1.      Dakwah terhadap diri sendiri dan keluarga.
Artinya : “Hai orang-orang yang beriman, peliharalah dirimu dan keluargamu dari api neraka yang bahan bakarnya adalah manusia dan batu; penjaganya malaikat-malaikat yang kasar, keras, dan tidak mendurhakai Allah terhadap apa yang diperintahkan-Nya kepada mereka dan selalu mengerjakan apa yang diperintahkan.” (QS At-Tahrim ayat 6)

2.      Dakwah terhadap kaum kerabat dan tetangga dekat

Artinya : “Dan berilah peringatan kepada kerabat-kerabatmu yang terdekat.” (QS Asy-Syu’ara 214)


3. Dakwah terhadap kampung atau daerah sekitarnya.
 Artinya : “Dan ini (Al Qur'an) adalah kitab yang telah Kami turunkan yang diberkahi; membenarkan kitab-kitab yang (diturunkan) sebelumnya  dan agar kamu memberi peringatan kepada (penduduk) Ummul Qura (Mekah) dan orang-orang yang di luar lingkungannya. Orang-orang yang beriman kepada adanya kehidupan akhirat tentu beriman kepadanya (Al Qur'an) dan mereka selalu memelihara shalatnya.” (QS Al-An’am 92).

4. Dakwah atau tanggung jawab manusia seluruh alam.

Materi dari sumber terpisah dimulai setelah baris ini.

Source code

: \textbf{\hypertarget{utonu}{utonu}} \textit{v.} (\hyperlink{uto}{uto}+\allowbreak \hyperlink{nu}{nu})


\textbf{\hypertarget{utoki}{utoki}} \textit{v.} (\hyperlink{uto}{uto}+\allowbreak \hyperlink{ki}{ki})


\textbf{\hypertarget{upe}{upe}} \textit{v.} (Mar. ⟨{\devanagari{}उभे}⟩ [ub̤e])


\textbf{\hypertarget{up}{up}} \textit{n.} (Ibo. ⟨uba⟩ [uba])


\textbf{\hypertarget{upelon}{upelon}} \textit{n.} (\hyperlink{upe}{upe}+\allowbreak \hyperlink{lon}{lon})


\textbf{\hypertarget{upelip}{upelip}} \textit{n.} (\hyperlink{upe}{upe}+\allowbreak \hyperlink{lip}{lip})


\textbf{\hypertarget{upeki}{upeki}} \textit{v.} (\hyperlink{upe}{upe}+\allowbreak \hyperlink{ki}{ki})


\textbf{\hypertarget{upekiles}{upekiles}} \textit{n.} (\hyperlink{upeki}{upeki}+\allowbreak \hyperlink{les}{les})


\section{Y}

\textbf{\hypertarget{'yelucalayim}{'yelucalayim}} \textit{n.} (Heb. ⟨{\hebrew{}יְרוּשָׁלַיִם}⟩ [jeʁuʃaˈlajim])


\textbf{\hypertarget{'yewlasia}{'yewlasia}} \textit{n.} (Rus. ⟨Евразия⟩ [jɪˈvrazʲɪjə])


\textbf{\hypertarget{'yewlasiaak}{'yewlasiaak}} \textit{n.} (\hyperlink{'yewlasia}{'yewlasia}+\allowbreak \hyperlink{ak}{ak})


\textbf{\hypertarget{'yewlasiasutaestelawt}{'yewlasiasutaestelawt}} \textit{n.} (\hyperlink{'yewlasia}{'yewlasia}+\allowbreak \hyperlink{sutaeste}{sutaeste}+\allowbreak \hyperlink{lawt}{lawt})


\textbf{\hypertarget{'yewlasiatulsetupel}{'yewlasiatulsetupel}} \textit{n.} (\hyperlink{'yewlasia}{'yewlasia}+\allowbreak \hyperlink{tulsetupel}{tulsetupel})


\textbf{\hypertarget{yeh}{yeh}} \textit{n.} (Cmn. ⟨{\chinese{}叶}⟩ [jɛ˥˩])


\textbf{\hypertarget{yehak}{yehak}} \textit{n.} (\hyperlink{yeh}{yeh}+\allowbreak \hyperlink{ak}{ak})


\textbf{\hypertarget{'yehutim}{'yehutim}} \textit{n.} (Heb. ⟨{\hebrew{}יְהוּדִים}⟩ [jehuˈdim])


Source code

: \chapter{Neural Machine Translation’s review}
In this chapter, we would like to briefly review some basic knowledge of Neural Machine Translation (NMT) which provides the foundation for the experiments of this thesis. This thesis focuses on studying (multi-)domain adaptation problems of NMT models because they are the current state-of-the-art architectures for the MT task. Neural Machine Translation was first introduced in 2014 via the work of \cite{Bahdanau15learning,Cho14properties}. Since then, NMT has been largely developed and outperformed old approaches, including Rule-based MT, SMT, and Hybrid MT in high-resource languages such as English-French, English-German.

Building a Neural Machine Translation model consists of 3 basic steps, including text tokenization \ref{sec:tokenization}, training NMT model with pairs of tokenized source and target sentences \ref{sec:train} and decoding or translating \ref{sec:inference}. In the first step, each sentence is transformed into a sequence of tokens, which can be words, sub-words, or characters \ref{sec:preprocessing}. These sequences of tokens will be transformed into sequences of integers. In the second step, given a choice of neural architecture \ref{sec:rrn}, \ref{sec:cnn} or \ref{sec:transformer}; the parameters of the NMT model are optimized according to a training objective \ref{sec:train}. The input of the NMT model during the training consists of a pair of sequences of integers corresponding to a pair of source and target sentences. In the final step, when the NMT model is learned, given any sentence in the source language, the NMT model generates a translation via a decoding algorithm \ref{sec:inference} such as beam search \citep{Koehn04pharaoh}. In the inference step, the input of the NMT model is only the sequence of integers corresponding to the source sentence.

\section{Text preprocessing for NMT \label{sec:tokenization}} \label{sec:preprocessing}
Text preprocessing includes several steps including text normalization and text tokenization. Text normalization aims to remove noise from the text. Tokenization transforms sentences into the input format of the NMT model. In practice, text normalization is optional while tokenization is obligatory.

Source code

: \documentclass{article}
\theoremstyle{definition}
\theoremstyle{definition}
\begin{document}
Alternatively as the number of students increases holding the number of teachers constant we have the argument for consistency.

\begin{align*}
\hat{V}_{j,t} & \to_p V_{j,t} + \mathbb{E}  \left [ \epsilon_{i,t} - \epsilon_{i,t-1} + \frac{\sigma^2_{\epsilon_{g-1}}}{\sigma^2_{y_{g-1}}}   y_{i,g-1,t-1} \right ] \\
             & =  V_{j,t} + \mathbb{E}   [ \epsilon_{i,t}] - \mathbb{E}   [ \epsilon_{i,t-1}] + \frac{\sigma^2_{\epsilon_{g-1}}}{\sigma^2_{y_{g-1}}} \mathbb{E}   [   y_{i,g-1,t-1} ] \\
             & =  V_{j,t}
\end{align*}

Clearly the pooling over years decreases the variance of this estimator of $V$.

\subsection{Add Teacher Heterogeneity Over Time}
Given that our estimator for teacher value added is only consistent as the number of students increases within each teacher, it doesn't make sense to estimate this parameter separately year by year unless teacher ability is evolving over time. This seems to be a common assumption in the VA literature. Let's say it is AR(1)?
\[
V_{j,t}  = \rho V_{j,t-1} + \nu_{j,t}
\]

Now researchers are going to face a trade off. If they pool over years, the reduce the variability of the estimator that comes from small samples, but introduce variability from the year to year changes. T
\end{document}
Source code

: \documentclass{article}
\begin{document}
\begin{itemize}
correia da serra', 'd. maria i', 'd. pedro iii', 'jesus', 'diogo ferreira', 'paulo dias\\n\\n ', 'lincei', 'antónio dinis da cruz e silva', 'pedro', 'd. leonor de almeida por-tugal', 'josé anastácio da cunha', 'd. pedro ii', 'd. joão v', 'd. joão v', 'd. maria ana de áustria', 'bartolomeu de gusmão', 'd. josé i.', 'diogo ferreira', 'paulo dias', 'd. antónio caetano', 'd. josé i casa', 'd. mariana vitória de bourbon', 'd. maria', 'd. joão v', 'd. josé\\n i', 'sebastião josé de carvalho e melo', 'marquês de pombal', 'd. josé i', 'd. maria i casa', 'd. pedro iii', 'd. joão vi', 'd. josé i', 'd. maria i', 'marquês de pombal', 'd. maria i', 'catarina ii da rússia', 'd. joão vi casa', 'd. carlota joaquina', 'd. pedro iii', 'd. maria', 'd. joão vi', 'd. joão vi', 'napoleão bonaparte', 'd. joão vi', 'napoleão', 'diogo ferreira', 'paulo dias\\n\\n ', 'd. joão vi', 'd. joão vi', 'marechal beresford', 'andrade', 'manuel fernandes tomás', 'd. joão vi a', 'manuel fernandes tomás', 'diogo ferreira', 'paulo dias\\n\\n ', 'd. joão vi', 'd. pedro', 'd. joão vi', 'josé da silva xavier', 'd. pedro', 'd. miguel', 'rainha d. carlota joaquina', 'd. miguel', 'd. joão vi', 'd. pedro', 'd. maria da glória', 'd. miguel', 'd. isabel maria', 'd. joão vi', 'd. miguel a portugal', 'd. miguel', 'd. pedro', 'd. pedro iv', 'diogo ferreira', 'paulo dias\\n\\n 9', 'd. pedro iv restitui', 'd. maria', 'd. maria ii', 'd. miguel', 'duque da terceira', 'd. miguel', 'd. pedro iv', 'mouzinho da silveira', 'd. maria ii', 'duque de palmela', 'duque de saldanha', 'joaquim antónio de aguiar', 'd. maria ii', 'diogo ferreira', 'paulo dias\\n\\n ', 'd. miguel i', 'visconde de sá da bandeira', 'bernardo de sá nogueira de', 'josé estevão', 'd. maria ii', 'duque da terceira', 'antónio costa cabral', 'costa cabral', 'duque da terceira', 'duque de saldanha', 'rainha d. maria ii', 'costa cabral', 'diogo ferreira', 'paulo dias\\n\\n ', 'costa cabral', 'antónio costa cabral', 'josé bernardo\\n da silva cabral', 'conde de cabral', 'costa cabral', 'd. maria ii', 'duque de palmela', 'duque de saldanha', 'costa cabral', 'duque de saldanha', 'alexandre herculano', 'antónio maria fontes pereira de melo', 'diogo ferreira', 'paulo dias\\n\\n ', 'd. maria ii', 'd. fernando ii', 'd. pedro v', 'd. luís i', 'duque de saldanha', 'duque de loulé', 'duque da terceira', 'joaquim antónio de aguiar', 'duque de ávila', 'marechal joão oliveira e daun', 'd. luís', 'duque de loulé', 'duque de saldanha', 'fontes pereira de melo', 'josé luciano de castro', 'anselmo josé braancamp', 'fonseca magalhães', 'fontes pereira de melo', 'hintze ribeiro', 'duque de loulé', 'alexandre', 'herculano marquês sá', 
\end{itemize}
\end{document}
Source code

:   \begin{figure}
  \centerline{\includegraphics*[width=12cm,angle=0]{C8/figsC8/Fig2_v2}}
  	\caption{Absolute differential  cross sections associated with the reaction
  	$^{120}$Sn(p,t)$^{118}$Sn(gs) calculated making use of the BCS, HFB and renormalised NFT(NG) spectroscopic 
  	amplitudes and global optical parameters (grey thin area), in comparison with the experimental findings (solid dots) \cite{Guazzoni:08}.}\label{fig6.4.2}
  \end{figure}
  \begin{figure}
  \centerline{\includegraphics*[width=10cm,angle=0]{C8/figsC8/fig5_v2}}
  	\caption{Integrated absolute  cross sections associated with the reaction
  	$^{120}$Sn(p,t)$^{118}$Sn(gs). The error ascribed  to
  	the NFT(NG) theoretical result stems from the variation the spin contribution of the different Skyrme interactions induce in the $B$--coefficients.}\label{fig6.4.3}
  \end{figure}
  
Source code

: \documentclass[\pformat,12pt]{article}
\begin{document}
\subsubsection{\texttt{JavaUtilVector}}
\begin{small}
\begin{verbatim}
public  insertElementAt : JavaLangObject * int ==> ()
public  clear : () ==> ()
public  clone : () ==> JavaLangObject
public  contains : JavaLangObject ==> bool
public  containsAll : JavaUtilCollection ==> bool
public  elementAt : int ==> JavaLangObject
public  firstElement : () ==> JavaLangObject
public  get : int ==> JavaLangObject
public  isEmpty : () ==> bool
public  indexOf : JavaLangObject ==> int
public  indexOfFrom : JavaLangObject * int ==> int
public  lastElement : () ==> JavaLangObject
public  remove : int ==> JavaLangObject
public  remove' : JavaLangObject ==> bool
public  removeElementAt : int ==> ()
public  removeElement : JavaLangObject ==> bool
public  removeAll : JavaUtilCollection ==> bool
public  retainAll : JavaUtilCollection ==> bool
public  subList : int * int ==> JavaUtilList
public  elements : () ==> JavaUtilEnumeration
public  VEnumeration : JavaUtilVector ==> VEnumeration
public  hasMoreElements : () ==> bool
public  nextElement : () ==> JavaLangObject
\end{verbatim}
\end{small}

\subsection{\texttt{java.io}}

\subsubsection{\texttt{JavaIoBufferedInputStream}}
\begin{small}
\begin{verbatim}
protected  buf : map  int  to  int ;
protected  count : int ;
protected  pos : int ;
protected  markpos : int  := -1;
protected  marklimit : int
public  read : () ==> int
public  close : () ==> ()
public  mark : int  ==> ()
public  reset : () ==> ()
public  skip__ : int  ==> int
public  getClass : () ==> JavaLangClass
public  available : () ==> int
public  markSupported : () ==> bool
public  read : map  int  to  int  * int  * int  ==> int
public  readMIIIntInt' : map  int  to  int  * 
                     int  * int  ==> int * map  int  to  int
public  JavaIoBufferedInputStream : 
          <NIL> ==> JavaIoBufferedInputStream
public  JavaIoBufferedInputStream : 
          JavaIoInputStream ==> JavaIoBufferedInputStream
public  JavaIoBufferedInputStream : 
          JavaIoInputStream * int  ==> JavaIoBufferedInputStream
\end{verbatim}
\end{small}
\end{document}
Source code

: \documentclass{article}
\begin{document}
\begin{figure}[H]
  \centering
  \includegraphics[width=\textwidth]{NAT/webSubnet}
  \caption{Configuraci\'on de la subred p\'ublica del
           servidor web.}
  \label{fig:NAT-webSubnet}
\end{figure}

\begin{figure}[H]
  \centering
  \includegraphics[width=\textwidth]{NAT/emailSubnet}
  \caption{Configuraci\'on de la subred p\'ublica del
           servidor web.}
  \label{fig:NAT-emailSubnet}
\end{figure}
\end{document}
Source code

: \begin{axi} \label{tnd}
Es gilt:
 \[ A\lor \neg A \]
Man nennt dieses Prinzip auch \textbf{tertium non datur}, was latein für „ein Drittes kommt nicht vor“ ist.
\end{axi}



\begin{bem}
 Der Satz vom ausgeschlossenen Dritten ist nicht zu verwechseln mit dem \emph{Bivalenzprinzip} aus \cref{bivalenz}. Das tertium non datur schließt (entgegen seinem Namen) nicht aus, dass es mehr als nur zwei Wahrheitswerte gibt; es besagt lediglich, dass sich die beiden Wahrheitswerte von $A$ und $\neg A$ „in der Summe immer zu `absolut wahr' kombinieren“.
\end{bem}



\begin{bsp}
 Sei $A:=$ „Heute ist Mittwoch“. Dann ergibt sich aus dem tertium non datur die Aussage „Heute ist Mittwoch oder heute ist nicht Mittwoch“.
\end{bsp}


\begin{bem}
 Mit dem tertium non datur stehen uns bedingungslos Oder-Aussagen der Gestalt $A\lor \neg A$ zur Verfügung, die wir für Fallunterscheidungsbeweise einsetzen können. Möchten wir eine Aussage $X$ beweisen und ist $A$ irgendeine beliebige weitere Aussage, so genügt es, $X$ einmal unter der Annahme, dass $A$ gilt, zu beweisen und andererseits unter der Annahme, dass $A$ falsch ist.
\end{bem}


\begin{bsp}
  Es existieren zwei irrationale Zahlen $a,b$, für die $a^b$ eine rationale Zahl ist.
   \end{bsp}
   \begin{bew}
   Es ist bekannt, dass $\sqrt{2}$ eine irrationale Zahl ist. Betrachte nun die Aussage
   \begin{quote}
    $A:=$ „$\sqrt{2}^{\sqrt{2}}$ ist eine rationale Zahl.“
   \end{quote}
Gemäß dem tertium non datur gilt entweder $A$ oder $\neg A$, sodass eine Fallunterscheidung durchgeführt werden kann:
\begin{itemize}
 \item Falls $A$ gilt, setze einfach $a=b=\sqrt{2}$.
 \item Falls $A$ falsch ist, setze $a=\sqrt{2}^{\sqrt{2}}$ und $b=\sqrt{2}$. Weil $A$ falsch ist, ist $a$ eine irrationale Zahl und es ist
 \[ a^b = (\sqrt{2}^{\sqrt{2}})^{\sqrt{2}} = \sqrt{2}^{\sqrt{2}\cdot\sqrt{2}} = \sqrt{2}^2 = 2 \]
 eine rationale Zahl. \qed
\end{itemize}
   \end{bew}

Artinya : Kamu adalah umat yang terbaik yang dilahirkan untuk seluruh manusia, menyuruh kepada yang ma’ruf, dan mencegah dari yang munkar, dan beriman kepada Allah. Sekiranya Ahli Kitab beriman, tentulah itu lebih baik bagi mereka, di antara mereka ada yang beriman, dan kebanyakan mereka adalah orang-orang yang fasik.”  (QS Ali Imran 110).

Bagaimana mengamalkan ayat-ayat tersebut ?
Untuk diri sendiri dan keluarga salah satu usahanya yaitu kita buat ta'lim dirumah dan silahturahmi ke ulama ataupun ikut pengajian para ulama, insya Allah dengan ta'lim dirumah dan datang ke ulama akan menyelesaikan tanggung jawab diri sendiri dan keluarga,
Untuk kaum kerabat dan tetangga dekat, maka alim ulama memberikan waktu minimal 2,5 jam setiap hari untuk silahturahmi ke kaum kerabat dan tetangga dekat, dan dalam prakteknya memang kelemahan kami belum bisa sampai 2,5 jam padahal sekarang sudah diarahkan kepada 8 jam setiap hari (membagi waktu menjadi 3 bagian, untuk diri sendiri, untuk keluarga dan untuk umat, 24jam/3=8jam),
Untuk kampung sekitar atau kota sekitar maka waktunya kami sediakan minimal 3 hari setiap bulan, dan insya Allah sekarang dihimbau untuk berusaha menuju 10 hari setiap bulan, sehingga silahturahmi dengan kampung sekitar tetap terjaga.
Kemudian yang terakhir untuk seluruh manusia ini tentunya sangat berat karena jumlah manusia lebih dari 5 milliar, maka dengan kelemahan kami alim ulama telah ajak keluar dalam waktu yang agak lama yaitu 40 hari dan atau 4 bulan baik di dalam negeri maupun ke luar negeri. Memang seumur hidup belum tentu bisa mendatangi semua orang, tetapi Insya Allah dengan niat untuk mendatangi seluruh manusia kemudian mengajak orang yang lain buat usaha yang sama maka Allah akan terima niat kita, sebagaimana Rasulullah SAW diutus untuk seluruh umat sampai hari terakhir yang Allah kehendaki namun umur beliau hanya 63 tahun, tapi Allah terima usaha yang dilakukan Rasulullah SAW sehingga usaha ini masih akan berlanjut sampai hari terakhir yang Allah kehendaki. Jadi usaha da'wah rasulullah yang dilakukan ini bukan hanya 3 hari, 40 hari atau 4 bulan saja, tapi setiap hari dan seumur hidup kita untuk dakwah dan dakwah menjadi maksud hidup.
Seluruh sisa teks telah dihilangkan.